Group | Identical to Gesture | Related to Gesture | Identical to Speech | Other |
---|---|---|---|---|
Amnesic | 0.53 (9/17) | 0.12 (2/17) | 0.24 (4/17) | 0.12 (2/17) |
Healthy | 0.32 (47/149) | 0.07 (11/149) | 0.48 (72/149) | 0.13 (19/149) |
BDC | 0.38 (12/31) | 0.03 (1/31) | 0.45 (14/31) | 0.13 (4/31) |
Results
We first analyzed the total number of features accompanied by supplementary gesture that participants retold in speech by group. With two supplementary gestures per narrative (4 narratives), there was a total of 8 possible features that could be expressed in speech in their retellings.
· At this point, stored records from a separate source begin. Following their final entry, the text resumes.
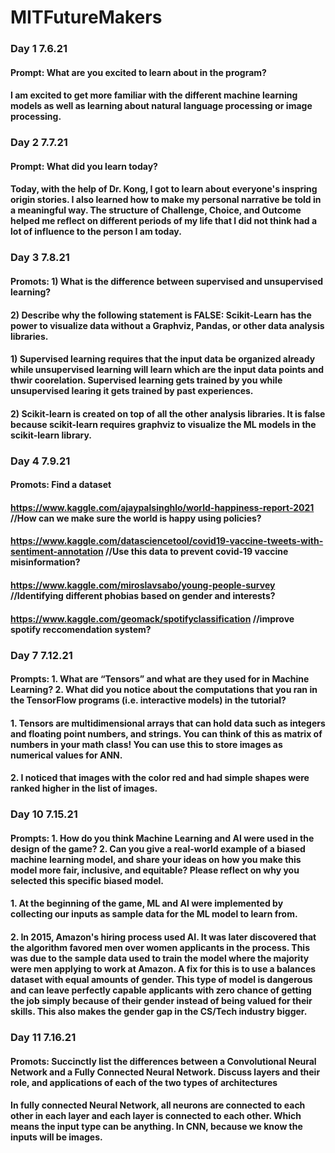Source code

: # MITFutureMakers
### Day 1 7.6.21
#### Prompt: What are you excited to learn about in the program?
#### I am excited to get more familiar with the different machine learning models as well as learning about natural language processing or image processing. 

### Day 2 7.7.21
#### Prompt: What did you learn today?
#### Today, with the help of Dr. Kong, I got to learn about everyone's inspring origin stories. I also learned how to make my personal narrative be told in a meaningful way. The structure of Challenge, Choice, and Outcome helped me reflect on different periods of my life that I did not think had a lot of influence to the person I am today. 


### Day 3 7.8.21
#### Promots: 1) What is the difference between supervised and unsupervised learning?
#### 2) Describe why the following statement is FALSE: Scikit-Learn has the power to visualize data without a Graphviz, Pandas, or other data analysis libraries.

#### 1) Supervised learning requires that the input data be organized already while unsupervised learning will learn which are the input data points and thwir coorelation. Supervised learning gets trained by you while unsupervised learing it gets trained by past experiences. 
#### 2) Scikit-learn is created on top of all the other analysis libraries. It is false because scikit-learn requires graphviz to visualize the ML models in the scikit-learn library. 

### Day 4 7.9.21
#### Promots: Find a dataset
#### https://www.kaggle.com/ajaypalsinghlo/world-happiness-report-2021 //How can we make sure the world is happy using policies?
#### https://www.kaggle.com/datasciencetool/covid19-vaccine-tweets-with-sentiment-annotation //Use this data to prevent covid-19 vaccine misinformation?
#### https://www.kaggle.com/miroslavsabo/young-people-survey //Identifying different phobias based on gender and interests? 
#### https://www.kaggle.com/geomack/spotifyclassification //improve spotify reccomendation system?

### Day 7 7.12.21
#### Prompts: 1. What are “Tensors” and what are they used for in Machine Learning? 2. What did you notice about the computations that you ran in the TensorFlow programs (i.e. interactive models) in the tutorial?
#### 1. Tensors are multidimensional arrays that can hold data such as integers and floating point numbers, and strings. You can think of this as matrix of numbers in your math class! You can use this to store images as numerical values for ANN. 
#### 2. I noticed that images with the color red and had simple shapes were ranked higher in the list of images. 

### Day 10 7.15.21
#### Prompts: 1. How do you think Machine Learning and AI were used in the design of the game? 2. Can you give a real-world example of a biased machine learning model, and share your ideas on how you make this model more fair, inclusive, and equitable? Please reflect on why you selected this specific biased model.
#### 1. At the beginning of the game, ML and AI were implemented by collecting our inputs as sample data for the ML model to learn from. 
#### 2. In 2015, Amazon's hiring process used AI. It was later discovered that the algorithm favored men over women applicants in the process. This was due to the sample data used to train the model where the majority were men applying to work at Amazon. A fix for this is to use a balances dataset with equal amounts of gender. This type of model is dangerous and can leave perfectly capable applicants with zero chance of getting the job simply because of their gender instead of being valued for their skills. This also makes the gender gap in the CS/Tech industry bigger. 

### Day 11 7.16.21
#### Promots: Succinctly list the differences between a Convolutional Neural Network and a Fully Connected Neural Network. Discuss layers and their role, and applications of each of the two types of architectures
#### In fully connected Neural Network, all neurons are connected to each other in each layer and each layer is connected to each other. Which means the input type can be anything. In CNN, because we know the inputs will be images.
The comparison groups performed well, with healthy comparison participants retelling 7.45 (SD = 0.69) and brain-damaged comparison participants retelling 7.75 (SD = 0.50) features, on average (Figure 3). Patients with amnesia retold only 4.25 (SD = 1.50) features, on average. The HSE patient retold 5 features, while the three anoxic patients retold 6, 3, and 3, respectively
We assessed the difference in likelihood of reporting a feature in speech with a logistic mixed effect regression model. We included a fixed effect for group with random by-subject and by-narrative intercepts. The healthy comparison group served as the reference group. As can be seen in the overall height of the bars in Figure 3, patients with amnesia were significantly less likely to retell features in speech than the healthy comparison group (B = −2.71, z = −5.23, p < .001). Brain-damaged comparison participants were not significantly different in their likelihood to retell features relative to the healthy comparison group (B = 0.85, z = 0.80, p = 0.42).
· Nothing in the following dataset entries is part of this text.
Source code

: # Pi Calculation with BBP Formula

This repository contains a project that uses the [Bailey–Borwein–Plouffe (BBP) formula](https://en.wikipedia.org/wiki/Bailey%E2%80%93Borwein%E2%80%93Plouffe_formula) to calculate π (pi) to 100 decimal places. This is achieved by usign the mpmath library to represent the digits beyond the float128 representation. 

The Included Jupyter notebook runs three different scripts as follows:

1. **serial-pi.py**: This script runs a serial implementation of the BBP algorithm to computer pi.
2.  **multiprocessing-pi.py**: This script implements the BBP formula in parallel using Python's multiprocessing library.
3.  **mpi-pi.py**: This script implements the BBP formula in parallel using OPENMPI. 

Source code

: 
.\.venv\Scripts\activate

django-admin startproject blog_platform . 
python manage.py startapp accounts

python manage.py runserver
We next examined the categories assessed by our coding system to determine whether information from the gesture was present in the spoken retellings. Healthy and brain-damaged comparison groups produced features containing words that were identical or related to the information present in gesture 39% and 41% of the time, respectively, while patients with amnesia produced features containing words that were identical or related to the gesture 65% of the time that they recalled the feature (Table 1; this information is also visible in Figure 3).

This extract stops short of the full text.